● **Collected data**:

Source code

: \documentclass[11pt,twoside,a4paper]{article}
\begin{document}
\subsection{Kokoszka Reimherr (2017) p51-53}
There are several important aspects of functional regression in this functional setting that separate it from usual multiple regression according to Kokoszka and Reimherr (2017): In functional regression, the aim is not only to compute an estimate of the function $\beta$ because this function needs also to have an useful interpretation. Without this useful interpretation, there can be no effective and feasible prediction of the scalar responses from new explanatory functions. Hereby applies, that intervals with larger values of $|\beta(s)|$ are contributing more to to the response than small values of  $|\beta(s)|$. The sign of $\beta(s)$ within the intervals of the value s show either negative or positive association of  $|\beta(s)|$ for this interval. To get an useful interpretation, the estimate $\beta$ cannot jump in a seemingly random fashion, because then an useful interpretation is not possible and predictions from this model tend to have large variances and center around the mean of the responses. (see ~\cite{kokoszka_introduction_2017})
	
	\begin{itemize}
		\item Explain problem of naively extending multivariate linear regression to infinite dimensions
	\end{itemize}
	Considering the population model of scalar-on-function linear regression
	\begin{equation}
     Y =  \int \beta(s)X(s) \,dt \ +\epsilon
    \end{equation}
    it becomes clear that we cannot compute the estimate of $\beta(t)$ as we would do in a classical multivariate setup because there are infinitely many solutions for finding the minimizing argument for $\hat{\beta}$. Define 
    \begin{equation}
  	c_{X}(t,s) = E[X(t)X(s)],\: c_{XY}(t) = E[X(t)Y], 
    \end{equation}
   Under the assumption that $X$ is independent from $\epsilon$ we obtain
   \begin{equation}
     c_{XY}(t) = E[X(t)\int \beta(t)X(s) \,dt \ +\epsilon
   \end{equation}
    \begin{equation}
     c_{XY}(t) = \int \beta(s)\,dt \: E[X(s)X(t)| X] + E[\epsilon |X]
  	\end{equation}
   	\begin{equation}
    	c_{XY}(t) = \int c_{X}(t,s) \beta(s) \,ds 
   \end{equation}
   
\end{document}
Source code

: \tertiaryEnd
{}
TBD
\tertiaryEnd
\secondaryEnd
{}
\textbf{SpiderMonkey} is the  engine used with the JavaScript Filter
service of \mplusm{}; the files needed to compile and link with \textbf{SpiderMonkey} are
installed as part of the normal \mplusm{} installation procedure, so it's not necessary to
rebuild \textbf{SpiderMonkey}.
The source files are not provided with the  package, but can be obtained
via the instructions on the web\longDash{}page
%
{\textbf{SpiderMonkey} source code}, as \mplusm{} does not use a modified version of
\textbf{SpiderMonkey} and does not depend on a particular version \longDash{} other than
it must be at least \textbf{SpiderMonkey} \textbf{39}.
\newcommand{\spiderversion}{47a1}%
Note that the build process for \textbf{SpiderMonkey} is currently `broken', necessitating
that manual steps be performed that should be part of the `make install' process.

● **What the task asks**: Return the data in full, exactly as it appears above.

● **Answer to this problem**:
Source code

: \documentclass[11pt,twoside,a4paper]{article}
\begin{document}
\subsection{Kokoszka Reimherr (2017) p51-53}
There are several important aspects of functional regression in this functional setting that separate it from usual multiple regression according to Kokoszka and Reimherr (2017): In functional regression, the aim is not only to compute an estimate of the function $\beta$ because this function needs also to have an useful interpretation. Without this useful interpretation, there can be no effective and feasible prediction of the scalar responses from new explanatory functions. Hereby applies, that intervals with larger values of $|\beta(s)|$ are contributing more to to the response than small values of  $|\beta(s)|$. The sign of $\beta(s)$ within the intervals of the value s show either negative or positive association of  $|\beta(s)|$ for this interval. To get an useful interpretation, the estimate $\beta$ cannot jump in a seemingly random fashion, because then an useful interpretation is not possible and predictions from this model tend to have large variances and center around the mean of the responses. (see ~\cite{kokoszka_introduction_2017})
	
	\begin{itemize}
		\item Explain problem of naively extending multivariate linear regression to infinite dimensions
	\end{itemize}
	Considering the population model of scalar-on-function linear regression
	\begin{equation}
     Y =  \int \beta(s)X(s) \,dt \ +\epsilon
    \end{equation}
    it becomes clear that we cannot compute the estimate of $\beta(t)$ as we would do in a classical multivariate setup because there are infinitely many solutions for finding the minimizing argument for $\hat{\beta}$. Define 
    \begin{equation}
  	c_{X}(t,s) = E[X(t)X(s)],\: c_{XY}(t) = E[X(t)Y], 
    \end{equation}
   Under the assumption that $X$ is independent from $\epsilon$ we obtain
   \begin{equation}
     c_{XY}(t) = E[X(t)\int \beta(t)X(s) \,dt \ +\epsilon
   \end{equation}
    \begin{equation}
     c_{XY}(t) = \int \beta(s)\,dt \: E[X(s)X(t)| X] + E[\epsilon |X]
  	\end{equation}
   	\begin{equation}
    	c_{XY}(t) = \int c_{X}(t,s) \beta(s) \,ds 
   \end{equation}
   
\end{document}
Source code

: \tertiaryEnd
{}
TBD
\tertiaryEnd
\secondaryEnd
{}
\textbf{SpiderMonkey} is the  engine used with the JavaScript Filter
service of \mplusm{}; the files needed to compile and link with \textbf{SpiderMonkey} are
installed as part of the normal \mplusm{} installation procedure, so it's not necessary to
rebuild \textbf{SpiderMonkey}.
The source files are not provided with the  package, but can be obtained
via the instructions on the web\longDash{}page
%
{\textbf{SpiderMonkey} source code}, as \mplusm{} does not use a modified version of
\textbf{SpiderMonkey} and does not depend on a particular version \longDash{} other than
it must be at least \textbf{SpiderMonkey} \textbf{39}.
\newcommand{\spiderversion}{47a1}%
Note that the build process for \textbf{SpiderMonkey} is currently `broken', necessitating
that manual steps be performed that should be part of the `make install' process.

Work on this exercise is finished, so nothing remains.